Morosini est immédiatement nommé
à la tête de l'armée vénitienne. Au cours des années qui suivent (1683 –
1687), avec une flotte relativement petite et des équipages de qualité moyenne (Voir
ici le recrutement des troupes d'après Laborde), il réussit à monter des
opérations destinées à la reconquête des îles et des forteresses réputées
imprenables. Il remporte plusieurs succès et menace les bases de l'empire
ottoman dans la mer Méditerranée. En 1686, avec son lieutenant Königsmarck, un
suédois entré au service de la République vénitienne, il prend Pylos, Modon,
Argos, Nauplie. En 1687, il reconquiert tout le Péloponnèse, puis il s'empare de
Patras, de Lépante et Corinthe.
Extraits de "Athènes aux seizième,
dix-septième et dix-huitième siècles" par
le
comte de Laborde
(tout le texte en blanc)
1687 BATAILLE DE
PATRAS
(p 114 à 115)
"... Enfin, on
* fut prêt et on
aborda près de Patras, le 23 juillet, pour livrer une bataille qui décida du
sort des dernières villes fortifiées au nord de la Morée. Comme une traînée de
poudre qui s'enflamme, la panique causée par cette mémorable victoire courut sur
toute la côte, dispersa les troupes turques et ouvrit les portes des plus fortes
places. Athènes, hors de portée cependant de si terribles coups, crut prudent de
se mettre en mesure de bien recevoir l'ennemi. Les Turcs ne songeaient qu'à
résister bravement; mais les Grecs, qui formaient la véritable population,
envoyèrent au camp des Vénitiens des délégués porteurs de paroles de paix, de
promesses de soumission et de contributions pécuniaires. Ces ouvertures
pacifiques furent écoutées, mais les travaux de défense entrepris par la
garnison empêchaient d'y donner suite; ces travaux furent déjà une calamité pour
l'art, ils entraînèrent la ruine du charmant temple de la Victoire Aptère, élevé
par les anciens sur une haute terrasse, à droite de l'ancien grand escalier et
en avant des Propylées. Les Turcs savaient par leurs émissaires, ils avaient
appris par les fuyards de la Morée que toutes les places attaquées par les
Vénitiens l'avaient été sous le feu d'une artillerie formidable. Il s'agissait
donc d'opposer, à ces moyens d'attaque, des moyens de défense plus puissants, il
fallait fortifier l'Acropole à son entrée, c'est-à-dire à l'occident, et
puisqu'on ne pouvait abaisser la colline du Musée qui la commande de ce côté,
surélever les murs et dresser une nouvelle batterie capable de doubler celle qui
défendait déjà les Propylées. Le massif sur lequel était construit le temple de
la Victoire fut jugé propre à l'établissement de cette batterie, et on démolit
le monument, dont les matériaux furent employés dans la construction des
nouveaux murs. Ainsi s'explique comment Spon vit ce temple, en 1676, dans un
état parfait de conservation, comment les architectes bavarois Hansen et
Scbaubert le relevèrent en entier sans avoir à regretter un seul bloc de marbre,
sans remarquer sur ses murs ou sur ses colonnes la trace d'un boulet ou d'une
commotion violente, comment enfin fut trouvé intact le magasin qui est placé
sous le temple, et dans lequel la poudre des Turcs était, dit-on, renfermée."
on * :
Le
comte de Laborde rapporte les faits (comme s'il vivait l'événement lui-même)

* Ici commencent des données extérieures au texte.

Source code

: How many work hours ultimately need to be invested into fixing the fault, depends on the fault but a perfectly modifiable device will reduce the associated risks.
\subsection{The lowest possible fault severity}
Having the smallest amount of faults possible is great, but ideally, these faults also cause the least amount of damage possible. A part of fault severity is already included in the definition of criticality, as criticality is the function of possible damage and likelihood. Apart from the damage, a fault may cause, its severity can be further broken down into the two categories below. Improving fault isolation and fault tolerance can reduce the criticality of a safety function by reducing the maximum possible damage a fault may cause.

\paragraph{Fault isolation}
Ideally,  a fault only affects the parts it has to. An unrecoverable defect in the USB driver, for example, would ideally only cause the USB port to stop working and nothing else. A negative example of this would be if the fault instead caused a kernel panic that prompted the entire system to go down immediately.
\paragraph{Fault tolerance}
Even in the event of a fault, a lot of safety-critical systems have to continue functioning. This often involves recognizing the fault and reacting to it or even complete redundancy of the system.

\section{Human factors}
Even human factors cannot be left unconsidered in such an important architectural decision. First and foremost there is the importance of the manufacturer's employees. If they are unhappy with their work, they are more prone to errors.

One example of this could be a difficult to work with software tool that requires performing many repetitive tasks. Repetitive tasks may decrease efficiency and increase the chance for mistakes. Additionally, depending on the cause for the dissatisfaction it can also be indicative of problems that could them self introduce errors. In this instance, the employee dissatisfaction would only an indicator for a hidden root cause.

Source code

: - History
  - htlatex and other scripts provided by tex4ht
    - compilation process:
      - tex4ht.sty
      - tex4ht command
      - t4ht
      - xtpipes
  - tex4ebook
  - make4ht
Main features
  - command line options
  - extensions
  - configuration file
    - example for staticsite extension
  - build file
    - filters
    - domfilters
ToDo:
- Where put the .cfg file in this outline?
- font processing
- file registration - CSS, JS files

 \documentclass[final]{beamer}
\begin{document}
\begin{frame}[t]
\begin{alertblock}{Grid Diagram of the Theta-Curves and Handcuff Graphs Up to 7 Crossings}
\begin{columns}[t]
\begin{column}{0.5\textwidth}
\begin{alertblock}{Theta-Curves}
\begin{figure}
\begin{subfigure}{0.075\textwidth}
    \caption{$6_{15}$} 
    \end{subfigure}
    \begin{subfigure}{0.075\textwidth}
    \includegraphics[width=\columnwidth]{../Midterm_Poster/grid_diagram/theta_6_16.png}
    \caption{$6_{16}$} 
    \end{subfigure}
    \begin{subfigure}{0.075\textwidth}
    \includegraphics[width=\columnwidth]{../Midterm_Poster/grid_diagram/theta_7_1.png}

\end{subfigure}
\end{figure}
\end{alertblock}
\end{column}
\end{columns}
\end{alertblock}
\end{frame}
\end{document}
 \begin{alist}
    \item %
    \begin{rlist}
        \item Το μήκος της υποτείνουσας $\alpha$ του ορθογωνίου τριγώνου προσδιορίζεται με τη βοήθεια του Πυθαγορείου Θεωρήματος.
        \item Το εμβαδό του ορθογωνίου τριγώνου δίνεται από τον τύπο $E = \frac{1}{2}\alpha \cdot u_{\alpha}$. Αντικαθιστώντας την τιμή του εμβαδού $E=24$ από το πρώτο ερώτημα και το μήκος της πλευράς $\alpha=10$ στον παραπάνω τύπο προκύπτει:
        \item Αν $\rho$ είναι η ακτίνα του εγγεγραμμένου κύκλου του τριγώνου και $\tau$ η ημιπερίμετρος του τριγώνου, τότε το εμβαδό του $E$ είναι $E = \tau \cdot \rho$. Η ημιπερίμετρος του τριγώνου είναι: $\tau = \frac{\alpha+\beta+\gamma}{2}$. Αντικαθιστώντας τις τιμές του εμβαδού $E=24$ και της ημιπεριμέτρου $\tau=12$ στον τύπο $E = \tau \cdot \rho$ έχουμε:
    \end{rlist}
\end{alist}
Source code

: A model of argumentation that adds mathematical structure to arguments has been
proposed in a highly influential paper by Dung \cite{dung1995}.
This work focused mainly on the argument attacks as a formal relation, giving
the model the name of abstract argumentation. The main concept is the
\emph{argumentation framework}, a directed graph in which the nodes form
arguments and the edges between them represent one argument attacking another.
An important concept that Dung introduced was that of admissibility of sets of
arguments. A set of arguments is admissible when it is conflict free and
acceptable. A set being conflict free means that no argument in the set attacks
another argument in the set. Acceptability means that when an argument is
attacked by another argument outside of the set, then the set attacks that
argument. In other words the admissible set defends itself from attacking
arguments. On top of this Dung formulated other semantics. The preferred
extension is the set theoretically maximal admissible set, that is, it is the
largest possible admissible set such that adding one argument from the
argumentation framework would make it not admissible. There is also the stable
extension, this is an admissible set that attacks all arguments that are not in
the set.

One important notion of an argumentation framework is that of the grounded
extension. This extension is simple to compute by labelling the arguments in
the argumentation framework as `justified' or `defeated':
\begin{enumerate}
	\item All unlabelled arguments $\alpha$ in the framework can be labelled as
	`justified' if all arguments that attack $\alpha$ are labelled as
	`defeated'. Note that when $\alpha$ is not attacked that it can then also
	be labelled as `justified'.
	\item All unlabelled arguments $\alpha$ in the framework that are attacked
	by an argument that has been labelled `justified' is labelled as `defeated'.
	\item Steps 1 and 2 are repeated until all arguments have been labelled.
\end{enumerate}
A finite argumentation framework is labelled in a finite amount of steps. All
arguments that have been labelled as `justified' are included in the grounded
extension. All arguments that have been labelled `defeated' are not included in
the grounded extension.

Après la prise de Corinthe,
Morosini décide de mettre le siège devant Athènes, avant l'hiver.
1687. ON MET A LA VOILE POUR LE PIREE. p 133
"... il fut convenu qu'avant de s'établir dans ces quartiers d'hiver, on
tenterait le siège d'Athènes, à moins qu'en se présentant devant la ville
on n'obtînt une contribution extraordinaire de cinquante à soixante mille réaux.
Sans plus tarder, on donna le signal du départ. Mais au moment où l'on allait se
mettre en marche, on reçut les envoyés d'Athènes. La ville de Périclès sentait
plus lourdement que jamais qu'elle était la ville des Turcs, et dans la crainte
d'être pillée et brûlée par des maîtres irrités, elle envoyait ses vieillards
les plus respectables, ses habitants les plus considérés, porter à Morosini des
offres de concours, des assurances de paix, les propositions les plus soumises
et les plus engageantes.
Le capitan général mit à la voile dans la nuit du 21 septembre. Il avait à son
bord 9 880 hommes de troupes de débarquement et 870 chevaux.
Pour donner le change à l'ennemi, il envoya l'amiral Vernier croiser, avec le
gros de la flotte, dans le détroit de Négrepont. Les Turcs se laissèrent prendre
à cette feinte. Après la prise de Corinthe, saisis de peur et persuadés qu'ils
allaient subir un siège, ils avaient transporté leurs biens dans l'Acropole, en
même temps qu'ils en relevaient les fortifications ; mais depuis lors,
l'inaction de Kœnigsmark, la longue absence de Morosini et ce départ de
l'amiral, cinglant avec une partie de la flotte vers Négrepont, leur avaient
fait croire et espérer qu'on oubliait Athènes. Grand fut donc l'émoi parmi les
Turcs lorsqu'on vit, au matin, la flotte à l'ancre dans le Pirée et l'armée déjà
débarquée sur le sol de l'Attique. Ce fut une hâte, une presse, une confusion
telles que la peur sait les produire. Chacun voulait mettre son avoir à l'abri
de l'ennemi, et courait, dans ce but, le déposer au haut de l'Acropole."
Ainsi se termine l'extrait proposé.